Failed to deploy template (follow-up)

The workaround that I mentioned in this post turned out not to fix the problem as it has returned while doing a bulk deploy of 30 new virtual workstations. It is a nuisance but not blocking because I don’t use a non-persistent pool right now.

Next step will probably be to log a support call if we can’t find another possible solution.

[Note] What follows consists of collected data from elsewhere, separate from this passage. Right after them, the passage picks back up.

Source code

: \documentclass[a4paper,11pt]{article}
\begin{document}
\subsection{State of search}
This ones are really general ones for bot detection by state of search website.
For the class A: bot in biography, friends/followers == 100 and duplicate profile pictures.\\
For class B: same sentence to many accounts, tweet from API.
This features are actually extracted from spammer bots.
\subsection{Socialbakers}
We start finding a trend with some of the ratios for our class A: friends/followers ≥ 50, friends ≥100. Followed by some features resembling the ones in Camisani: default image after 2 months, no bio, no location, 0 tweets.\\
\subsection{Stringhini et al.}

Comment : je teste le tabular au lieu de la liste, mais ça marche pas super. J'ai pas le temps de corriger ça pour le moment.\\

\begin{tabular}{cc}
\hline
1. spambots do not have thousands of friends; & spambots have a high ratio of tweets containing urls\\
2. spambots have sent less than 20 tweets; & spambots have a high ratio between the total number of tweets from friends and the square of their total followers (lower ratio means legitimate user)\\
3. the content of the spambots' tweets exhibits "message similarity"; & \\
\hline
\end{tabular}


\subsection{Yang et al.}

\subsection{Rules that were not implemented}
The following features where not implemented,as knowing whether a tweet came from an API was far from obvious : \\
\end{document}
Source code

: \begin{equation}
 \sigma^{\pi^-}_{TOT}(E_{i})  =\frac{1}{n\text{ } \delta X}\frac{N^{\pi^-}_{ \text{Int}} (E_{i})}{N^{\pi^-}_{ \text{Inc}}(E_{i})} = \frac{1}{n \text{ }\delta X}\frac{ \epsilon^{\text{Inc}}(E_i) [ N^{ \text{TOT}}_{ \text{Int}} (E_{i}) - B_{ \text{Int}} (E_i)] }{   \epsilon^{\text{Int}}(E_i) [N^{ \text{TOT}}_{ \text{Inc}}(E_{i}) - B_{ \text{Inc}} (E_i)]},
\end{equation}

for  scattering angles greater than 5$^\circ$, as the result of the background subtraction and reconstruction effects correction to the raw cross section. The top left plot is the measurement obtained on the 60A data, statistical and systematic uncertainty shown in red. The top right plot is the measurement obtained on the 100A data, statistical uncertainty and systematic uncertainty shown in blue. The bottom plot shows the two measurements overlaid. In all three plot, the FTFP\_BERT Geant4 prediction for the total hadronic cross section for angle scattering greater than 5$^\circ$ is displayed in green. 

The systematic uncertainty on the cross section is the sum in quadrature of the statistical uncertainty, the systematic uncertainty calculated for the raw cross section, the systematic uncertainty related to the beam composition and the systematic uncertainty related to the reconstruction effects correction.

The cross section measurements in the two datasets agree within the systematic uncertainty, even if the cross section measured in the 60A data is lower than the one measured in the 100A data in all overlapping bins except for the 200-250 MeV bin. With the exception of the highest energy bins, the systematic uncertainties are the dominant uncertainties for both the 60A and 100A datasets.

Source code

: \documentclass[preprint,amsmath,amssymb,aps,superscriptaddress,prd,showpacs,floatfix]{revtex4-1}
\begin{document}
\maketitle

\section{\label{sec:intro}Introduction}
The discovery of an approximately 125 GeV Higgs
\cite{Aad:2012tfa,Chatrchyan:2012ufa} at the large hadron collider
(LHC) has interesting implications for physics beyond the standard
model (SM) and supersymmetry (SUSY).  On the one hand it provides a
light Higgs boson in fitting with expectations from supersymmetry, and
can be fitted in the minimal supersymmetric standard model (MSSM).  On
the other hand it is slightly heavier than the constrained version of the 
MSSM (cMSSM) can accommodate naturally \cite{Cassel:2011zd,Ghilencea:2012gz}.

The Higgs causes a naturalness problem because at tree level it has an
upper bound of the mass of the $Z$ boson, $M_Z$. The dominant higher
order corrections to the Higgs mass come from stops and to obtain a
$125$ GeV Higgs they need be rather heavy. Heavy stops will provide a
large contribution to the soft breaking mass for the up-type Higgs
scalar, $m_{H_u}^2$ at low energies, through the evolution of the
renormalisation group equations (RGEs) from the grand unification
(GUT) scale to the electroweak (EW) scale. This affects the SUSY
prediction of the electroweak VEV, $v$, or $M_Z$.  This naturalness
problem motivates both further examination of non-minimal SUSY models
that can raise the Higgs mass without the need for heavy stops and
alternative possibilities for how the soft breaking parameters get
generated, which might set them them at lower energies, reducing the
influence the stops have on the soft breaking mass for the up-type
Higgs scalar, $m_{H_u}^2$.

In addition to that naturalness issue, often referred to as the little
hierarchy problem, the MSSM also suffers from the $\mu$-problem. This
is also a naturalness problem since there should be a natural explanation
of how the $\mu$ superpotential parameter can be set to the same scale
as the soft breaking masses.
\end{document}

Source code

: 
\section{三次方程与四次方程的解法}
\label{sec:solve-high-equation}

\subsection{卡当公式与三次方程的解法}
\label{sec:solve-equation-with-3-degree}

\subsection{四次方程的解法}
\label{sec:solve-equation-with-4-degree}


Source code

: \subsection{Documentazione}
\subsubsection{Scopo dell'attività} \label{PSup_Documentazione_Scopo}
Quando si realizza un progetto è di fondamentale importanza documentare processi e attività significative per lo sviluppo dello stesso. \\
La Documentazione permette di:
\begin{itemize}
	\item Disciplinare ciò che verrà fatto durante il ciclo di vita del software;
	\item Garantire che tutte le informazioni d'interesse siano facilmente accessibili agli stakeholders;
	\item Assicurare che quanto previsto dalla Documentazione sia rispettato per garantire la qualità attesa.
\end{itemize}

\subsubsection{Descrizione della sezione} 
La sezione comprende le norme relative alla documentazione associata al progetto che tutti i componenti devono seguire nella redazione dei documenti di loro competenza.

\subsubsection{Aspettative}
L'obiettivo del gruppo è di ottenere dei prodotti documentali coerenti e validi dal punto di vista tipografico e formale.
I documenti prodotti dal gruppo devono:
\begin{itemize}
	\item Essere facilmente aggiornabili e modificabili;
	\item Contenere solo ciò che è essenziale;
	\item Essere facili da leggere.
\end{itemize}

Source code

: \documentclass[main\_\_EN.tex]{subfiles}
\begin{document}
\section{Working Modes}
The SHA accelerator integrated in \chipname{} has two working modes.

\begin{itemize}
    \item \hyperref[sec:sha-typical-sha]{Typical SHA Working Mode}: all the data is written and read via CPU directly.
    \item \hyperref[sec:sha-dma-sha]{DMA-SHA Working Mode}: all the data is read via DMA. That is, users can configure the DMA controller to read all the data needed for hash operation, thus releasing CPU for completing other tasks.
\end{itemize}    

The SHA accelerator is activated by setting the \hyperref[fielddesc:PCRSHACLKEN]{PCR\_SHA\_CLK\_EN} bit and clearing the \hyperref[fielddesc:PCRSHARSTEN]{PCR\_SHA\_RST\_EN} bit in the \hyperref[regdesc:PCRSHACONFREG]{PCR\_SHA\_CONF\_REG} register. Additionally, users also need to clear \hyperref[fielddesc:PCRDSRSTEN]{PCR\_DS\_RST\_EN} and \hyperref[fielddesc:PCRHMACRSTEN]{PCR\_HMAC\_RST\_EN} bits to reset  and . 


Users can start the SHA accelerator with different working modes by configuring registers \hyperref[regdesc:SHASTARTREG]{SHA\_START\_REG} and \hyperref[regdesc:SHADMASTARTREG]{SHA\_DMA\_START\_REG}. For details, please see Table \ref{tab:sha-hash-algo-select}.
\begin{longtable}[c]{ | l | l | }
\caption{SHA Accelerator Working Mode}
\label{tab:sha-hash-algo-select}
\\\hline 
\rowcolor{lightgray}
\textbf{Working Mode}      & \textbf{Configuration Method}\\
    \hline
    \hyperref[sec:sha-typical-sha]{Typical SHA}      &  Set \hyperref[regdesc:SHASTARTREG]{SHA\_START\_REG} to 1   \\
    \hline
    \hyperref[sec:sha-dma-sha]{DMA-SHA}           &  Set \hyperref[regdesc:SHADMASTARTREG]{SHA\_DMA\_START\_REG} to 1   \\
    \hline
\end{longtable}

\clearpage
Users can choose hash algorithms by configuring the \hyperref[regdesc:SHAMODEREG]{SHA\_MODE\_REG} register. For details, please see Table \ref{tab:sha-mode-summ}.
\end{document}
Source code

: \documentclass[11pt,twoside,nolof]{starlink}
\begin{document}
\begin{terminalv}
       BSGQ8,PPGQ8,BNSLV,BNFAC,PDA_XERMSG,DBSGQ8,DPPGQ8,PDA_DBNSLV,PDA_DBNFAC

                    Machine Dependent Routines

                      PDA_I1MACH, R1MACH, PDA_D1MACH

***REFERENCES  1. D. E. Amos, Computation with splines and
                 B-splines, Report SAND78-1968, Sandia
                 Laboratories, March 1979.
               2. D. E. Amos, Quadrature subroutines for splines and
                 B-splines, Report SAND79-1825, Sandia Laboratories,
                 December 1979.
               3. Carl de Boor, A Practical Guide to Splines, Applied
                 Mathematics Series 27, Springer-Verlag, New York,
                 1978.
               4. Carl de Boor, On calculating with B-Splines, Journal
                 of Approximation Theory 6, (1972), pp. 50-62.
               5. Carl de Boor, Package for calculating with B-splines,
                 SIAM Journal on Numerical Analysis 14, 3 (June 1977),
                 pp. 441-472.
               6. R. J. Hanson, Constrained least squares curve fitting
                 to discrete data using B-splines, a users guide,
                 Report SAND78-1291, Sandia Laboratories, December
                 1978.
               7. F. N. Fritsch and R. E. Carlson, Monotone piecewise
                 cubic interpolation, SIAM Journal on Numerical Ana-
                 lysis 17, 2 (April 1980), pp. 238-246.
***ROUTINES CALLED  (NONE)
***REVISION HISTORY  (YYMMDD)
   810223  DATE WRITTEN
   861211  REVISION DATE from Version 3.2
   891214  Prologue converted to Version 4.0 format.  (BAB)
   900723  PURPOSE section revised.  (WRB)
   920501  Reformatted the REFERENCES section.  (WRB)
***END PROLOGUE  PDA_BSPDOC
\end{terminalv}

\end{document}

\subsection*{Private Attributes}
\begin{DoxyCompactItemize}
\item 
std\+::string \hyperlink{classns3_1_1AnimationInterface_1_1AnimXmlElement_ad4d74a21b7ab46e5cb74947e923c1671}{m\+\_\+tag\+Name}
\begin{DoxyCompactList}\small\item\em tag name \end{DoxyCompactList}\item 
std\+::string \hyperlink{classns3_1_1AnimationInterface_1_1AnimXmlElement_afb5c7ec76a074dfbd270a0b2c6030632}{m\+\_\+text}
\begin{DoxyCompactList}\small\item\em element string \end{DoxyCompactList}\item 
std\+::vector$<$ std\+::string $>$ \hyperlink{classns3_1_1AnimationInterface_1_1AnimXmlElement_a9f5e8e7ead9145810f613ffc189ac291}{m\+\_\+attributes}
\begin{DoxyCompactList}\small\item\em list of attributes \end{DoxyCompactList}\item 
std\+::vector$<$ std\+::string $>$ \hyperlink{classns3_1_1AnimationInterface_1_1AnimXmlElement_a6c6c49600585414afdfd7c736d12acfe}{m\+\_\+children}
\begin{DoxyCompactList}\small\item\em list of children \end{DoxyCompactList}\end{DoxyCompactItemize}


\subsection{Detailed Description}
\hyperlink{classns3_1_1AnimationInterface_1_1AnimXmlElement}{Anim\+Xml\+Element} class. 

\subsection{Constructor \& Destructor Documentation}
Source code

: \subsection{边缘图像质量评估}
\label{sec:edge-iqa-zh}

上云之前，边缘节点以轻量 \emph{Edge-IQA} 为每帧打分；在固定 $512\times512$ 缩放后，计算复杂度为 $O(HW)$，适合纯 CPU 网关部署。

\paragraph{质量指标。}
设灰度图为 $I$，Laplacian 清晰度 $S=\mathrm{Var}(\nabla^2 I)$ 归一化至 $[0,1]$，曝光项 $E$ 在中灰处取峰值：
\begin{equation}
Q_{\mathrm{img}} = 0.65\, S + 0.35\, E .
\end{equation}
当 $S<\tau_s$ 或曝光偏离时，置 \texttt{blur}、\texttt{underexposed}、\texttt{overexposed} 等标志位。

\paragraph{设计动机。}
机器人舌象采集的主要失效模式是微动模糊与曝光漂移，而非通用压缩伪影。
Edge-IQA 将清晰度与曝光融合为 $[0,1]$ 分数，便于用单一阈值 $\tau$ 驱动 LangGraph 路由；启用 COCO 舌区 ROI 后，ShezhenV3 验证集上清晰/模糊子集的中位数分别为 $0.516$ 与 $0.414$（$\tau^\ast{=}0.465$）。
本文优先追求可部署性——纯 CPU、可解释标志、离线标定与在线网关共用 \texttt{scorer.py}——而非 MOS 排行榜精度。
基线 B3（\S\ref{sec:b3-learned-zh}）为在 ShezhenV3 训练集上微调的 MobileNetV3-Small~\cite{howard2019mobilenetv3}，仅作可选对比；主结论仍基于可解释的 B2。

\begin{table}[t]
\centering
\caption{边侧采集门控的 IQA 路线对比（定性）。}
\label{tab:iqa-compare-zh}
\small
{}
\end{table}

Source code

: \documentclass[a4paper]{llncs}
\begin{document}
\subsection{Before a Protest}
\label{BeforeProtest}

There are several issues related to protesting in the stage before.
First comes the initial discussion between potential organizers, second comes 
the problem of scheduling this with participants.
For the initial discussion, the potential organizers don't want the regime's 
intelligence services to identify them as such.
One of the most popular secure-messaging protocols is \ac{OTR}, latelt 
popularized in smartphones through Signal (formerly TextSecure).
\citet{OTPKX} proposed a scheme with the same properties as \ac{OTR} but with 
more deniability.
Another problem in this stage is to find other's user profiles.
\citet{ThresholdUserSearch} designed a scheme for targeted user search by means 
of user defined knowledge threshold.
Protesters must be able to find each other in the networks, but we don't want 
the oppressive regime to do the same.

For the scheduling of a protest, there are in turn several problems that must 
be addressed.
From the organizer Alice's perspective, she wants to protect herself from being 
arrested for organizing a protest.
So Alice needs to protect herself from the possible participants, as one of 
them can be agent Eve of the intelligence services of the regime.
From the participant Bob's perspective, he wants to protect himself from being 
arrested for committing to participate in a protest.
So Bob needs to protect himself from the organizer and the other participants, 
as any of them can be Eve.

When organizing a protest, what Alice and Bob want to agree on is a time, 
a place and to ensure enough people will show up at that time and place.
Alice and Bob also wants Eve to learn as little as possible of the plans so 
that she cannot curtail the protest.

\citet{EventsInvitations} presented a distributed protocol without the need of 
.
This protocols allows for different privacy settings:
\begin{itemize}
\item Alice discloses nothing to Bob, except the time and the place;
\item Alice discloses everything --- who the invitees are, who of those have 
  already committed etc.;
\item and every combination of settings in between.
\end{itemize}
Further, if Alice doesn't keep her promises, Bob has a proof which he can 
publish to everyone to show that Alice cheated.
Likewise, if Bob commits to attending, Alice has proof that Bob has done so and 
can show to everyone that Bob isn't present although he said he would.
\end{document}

Failed to deploy template: The virtual disk is either corrupted or not a supported format

Ran into this error when I was at a customer site and found that there is not a lot of information available online. The first post that I found describing the error was on VM/ETC. Have not found a definitive solution yet as I first suspected something had gone wrong with a snapshot on the particular template I was using. Built a new template and did not run into the error for a couple of days.

Then I found these posts (post 1, post 2) on the VMware Forums and have tried the workaround mentioned in this comment as the template and the VM’s to be generated from this template were located on the same LUN.

The error has not turned up since but it stayed away for a couple of days last time.

SMB virtualization with Equallogic PS5000E

I am currently working on an SMB design which will probably include a Dell/Equallogic PS5000E unit. As this unit works with 7200rpm SATA disks it will be interesting to see if the performance is on par with all the metrics that we collected.

If it works like we have calculated that it will it could make the cornerstone of a very nice standardized SMB virtualization design.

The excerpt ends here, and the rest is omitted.